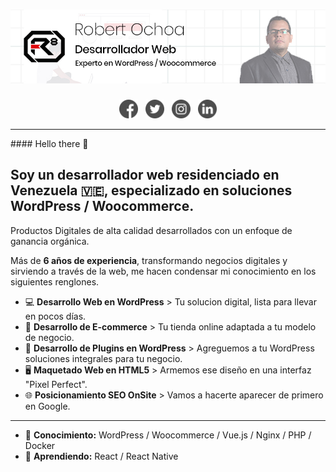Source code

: # [![Robert Ochoa header](https://github.com/ochoarobert1/ochoarobert1/blob/master/github.jpg)](https://robertochoa.com.ve)
<p align="center">
    <a href="https://www.facebook.com/robertochoaweb"><img height="30" src="https://github.com/ochoarobert1/ochoarobert1/blob/master/facebook.png?raw=true"></a>&nbsp;&nbsp;
    <a href="https://twitter.com/choarobert1"><img height="30" src="https://github.com/ochoarobert1/ochoarobert1/blob/master/twitter.png?raw=true"></a>&nbsp;&nbsp;
    <a href="https://www.instagram.com/ochoarob1"><img height="30" src="https://github.com/ochoarobert1/ochoarobert1/blob/master/instagram.png?raw=true"></a>&nbsp;&nbsp;
    <a href="https://www.linkedin.com/in/ochoarobert1/"><img height="30" src="https://github.com/ochoarobert1/ochoarobert1/blob/master/linkedin.png?raw=true"></a>
</p>

<hr>
#### Hello there 👋

## Soy un desarrollador web residenciado en **Venezuela 🇻🇪**, especializado en soluciones **WordPress / Woocommerce**.

Productos Digitales de alta calidad desarrollados con un enfoque de ganancia orgánica.

Más de **6 años de experiencia**, transformando negocios digitales y sirviendo a través de la web, me hacen condensar mi conocimiento en los siguientes renglones.

- 💻 **Desarrollo Web en WordPress** > Tu solucion digital, lista para llevar en pocos días.
- 🛒 **Desarrollo de E-commerce** > Tu tienda online adaptada a tu modelo de negocio.
- 🔌 **Desarrollo de Plugins en WordPress** > Agreguemos a tu WordPress soluciones integrales para tu negocio.
- 🖥️ **Maquetado Web en HTML5** > Armemos ese diseño en una interfaz "Pixel Perfect".
- 🌐 **Posicionamiento SEO OnSite** > Vamos a hacerte aparecer de primero en Google.

<hr>

- 🔭 **Conocimiento:** WordPress / Woocommerce / Vue.js / Nginx / PHP / Docker
- 🌱 **Aprendiendo:** React / React Native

BRIEF: How many of the lines above include "Desarrollo"? Only the number should be given.

RESPONSE BELOW: 3